RUDE! I'd say I'm pretty fluent in english, I just didn't know the specific word for aperture. 
However, if I don't understand something I can just google it. The reason I didn't google aperture yesterday is becuase I posted this topic via phone and I was lazy, no shame.


----------



## Designer (Jul 13, 2017)

MVPernula said:


> RUDE! I'd say I'm pretty fluent in english, I just didn't know the specific word for aperture.
> However, if I don't understand something I can just google it. The reason I didn't google aperture yesterday is becuase I posted this topic via phone and I was lazy, no shame.


Yes, it was rather rude of me, but I aimed my rudeness at the two posters who gave you incorrect information. 

I should always remember that sarcasm never works on the internet. 

Those guys think giving you an incorrect answer to your question is acceptable, but to me it is inexcusable.  If they assume that because you're not a native English speaker, an incorrect answer will not be noticed by you, then it is they who are being rude, not I.  

What you call the aperture, or the mathematical relationship of the aperture to the focal length is of no concern to me, but you specifically asked about the "f" term, and my answer is correct, while theirs is misleading. 
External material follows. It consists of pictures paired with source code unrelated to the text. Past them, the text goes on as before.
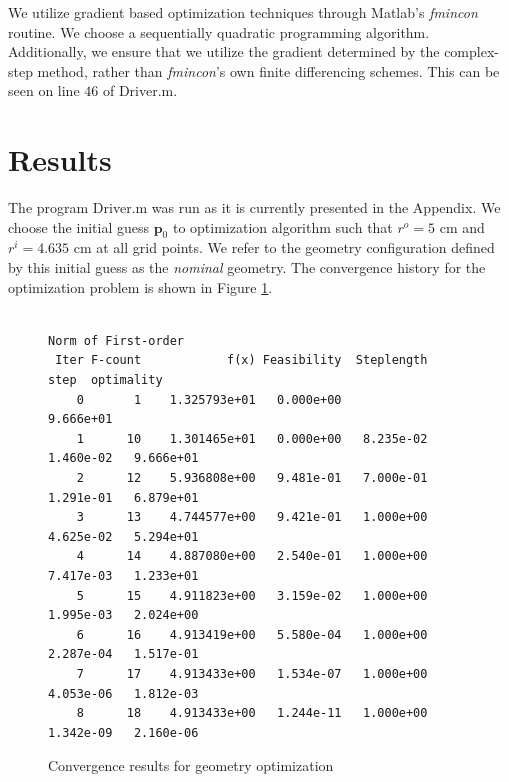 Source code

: \documentclass[11pt]{article}
\newcommand{\bs}[1] {\boldsymbol{#1}}
\begin{document}
We utilize gradient based optimization techniques through
Matlab's \emph{fmincon} routine. We choose a
sequentially quadratic programming algorithm.
Additionally, we ensure that we utilize the gradient
determined by the complex-step method, rather than
\emph{fmincon}'s own finite differencing schemes.
This can be seen on line $46$ of Driver.m.

\section{Results}

The program Driver.m was run as it is currently presented
in the Appendix. We choose the initial guess $\bs{p}_0$ to
optimization algorithm such that $r^o = 5$ cm and $r^i = 4.635$ cm
at all grid points. We refer to the geometry configuration defined
by this initial guess as the \emph{nominal} geometry.
The convergence history for the optimization
problem is shown in Figure \ref{fig:convergence}.

\begin{figure}[hbt]
\small
\centering
\begin{verbatim}
                                                          Norm of First-order
 Iter F-count            f(x) Feasibility  Steplength        step  optimality
    0       1    1.325793e+01   0.000e+00                           9.666e+01
    1      10    1.301465e+01   0.000e+00   8.235e-02   1.460e-02   9.666e+01
    2      12    5.936808e+00   9.481e-01   7.000e-01   1.291e-01   6.879e+01
    3      13    4.744577e+00   9.421e-01   1.000e+00   4.625e-02   5.294e+01
    4      14    4.887080e+00   2.540e-01   1.000e+00   7.417e-03   1.233e+01
    5      15    4.911823e+00   3.159e-02   1.000e+00   1.995e-03   2.024e+00
    6      16    4.913419e+00   5.580e-04   1.000e+00   2.287e-04   1.517e-01
    7      17    4.913433e+00   1.534e-07   1.000e+00   4.053e-06   1.812e-03
    8      18    4.913433e+00   1.244e-11   1.000e+00   1.342e-09   2.160e-06
\end{verbatim}
\caption{Convergence results for geometry optimization}
\label{fig:convergence}
\end{figure}
\end{document}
Now who among us is being rude?


----------



## benhasajeep (Jul 13, 2017)

I believe you purchased your camera used.  First thing you need to do is whats called a 2 button reset.  It removes any of the previous users settings.  This will put the camera into it's factory settings.  If you don't do this you may be chasing settings and such for a long time.

Normally Nikon has a marking by the two buttons.  But it's probably easier to just look up D7100 factory reset on youtube.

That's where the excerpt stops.